The current incarnation of the Internet—portable, social, accelerated, and all-pervasive—may be making us not just dumber or lonelier but more depressed and anxious, prone to obsessive-compulsive and attention-deficit disorders, even outright psychotic.

This is an amazing list of mental illnesses supposedly caused by the internet but really Newsweek? Psychosis? A condition ranked by the World Health Organisation as the third most disabling health condition there is and one that is only beaten in its ability to disable by total limb paralysis and dementia and that comes ahead of leg paralysis and blindness.

We’re talking schizophrenia and severe bipolar disorder here.
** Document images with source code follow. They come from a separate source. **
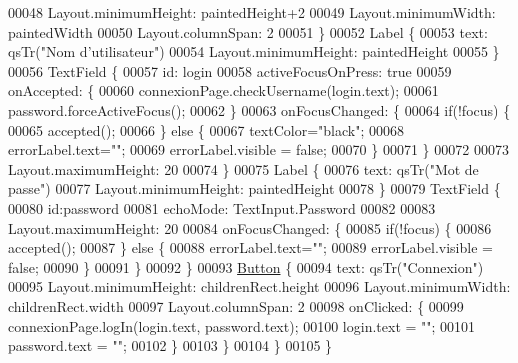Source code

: \begin{DoxyCode}
00048             Layout.minimumHeight: paintedHeight+2
00049             Layout.minimumWidth: paintedWidth
00050             Layout.columnSpan: 2
00051         \}
00052         Label \{
00053             text: qsTr(\textcolor{stringliteral}{"Nom d'utilisateur"})
00054             Layout.minimumHeight: paintedHeight
00055         \}
00056         TextField \{
00057             \textcolor{keywordtype}{id}: login
00058             activeFocusOnPress: \textcolor{keyword}{true}
00059             onAccepted: \{
00060                 connexionPage.checkUsername(login.text);
00061                 password.forceActiveFocus();
00062             \}
00063             onFocusChanged: \{
00064                 \textcolor{keywordflow}{if}(!focus) \{
00065                     accepted();
00066                 \} \textcolor{keywordflow}{else} \{
00067                     textColor=\textcolor{stringliteral}{"black"};
00068                     errorLabel.text=\textcolor{stringliteral}{""};
00069                     errorLabel.visible = \textcolor{keyword}{false};
00070                 \}
00071             \}
00072 
00073             Layout.maximumHeight: 20
00074         \}
00075         Label \{
00076             text: qsTr(\textcolor{stringliteral}{"Mot de passe"})
00077             Layout.minimumHeight: paintedHeight
00078         \}
00079         TextField \{
00080             \textcolor{keywordtype}{id}:password
00081             echoMode: TextInput.Password
00082 
00083             Layout.maximumHeight: 20
00084             onFocusChanged: \{
00085                 \textcolor{keywordflow}{if}(!focus) \{
00086                     accepted();
00087                 \} \textcolor{keywordflow}{else} \{
00088                     errorLabel.text=\textcolor{stringliteral}{""};
00089                     errorLabel.visible = \textcolor{keyword}{false};
00090                 \}
00091             \}
00092         \}
00093         \hyperlink{classButton}{Button} \{
00094             text: qsTr(\textcolor{stringliteral}{"Connexion"})
00095             Layout.minimumHeight: childrenRect.height
00096             Layout.minimumWidth: childrenRect.width
00097             Layout.columnSpan: 2
00098             onClicked: \{
00099                 connexionPage.logIn(login.text, password.text);
00100                 login.text = \textcolor{stringliteral}{""};
00101                 password.text = \textcolor{stringliteral}{""};
00102             \}
00103         \}
00104     \}
00105 \}
\end{DoxyCode}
The mention of psychosis even makes the front page, of one of the most respected news magazines in the world, so this must be pretty striking evidence.

So striking, in fact, that it would probably turn psychiatric research on its head. We have studied the environmental risk factors for psychosis for decades and nothing has suggested that the internet or anything like it would raise the risk of psychosis. This must be amazing new scientific evidence.

So what is the evidence to back up Newsweek’s front page splash: a blog post, a quote and a single case study.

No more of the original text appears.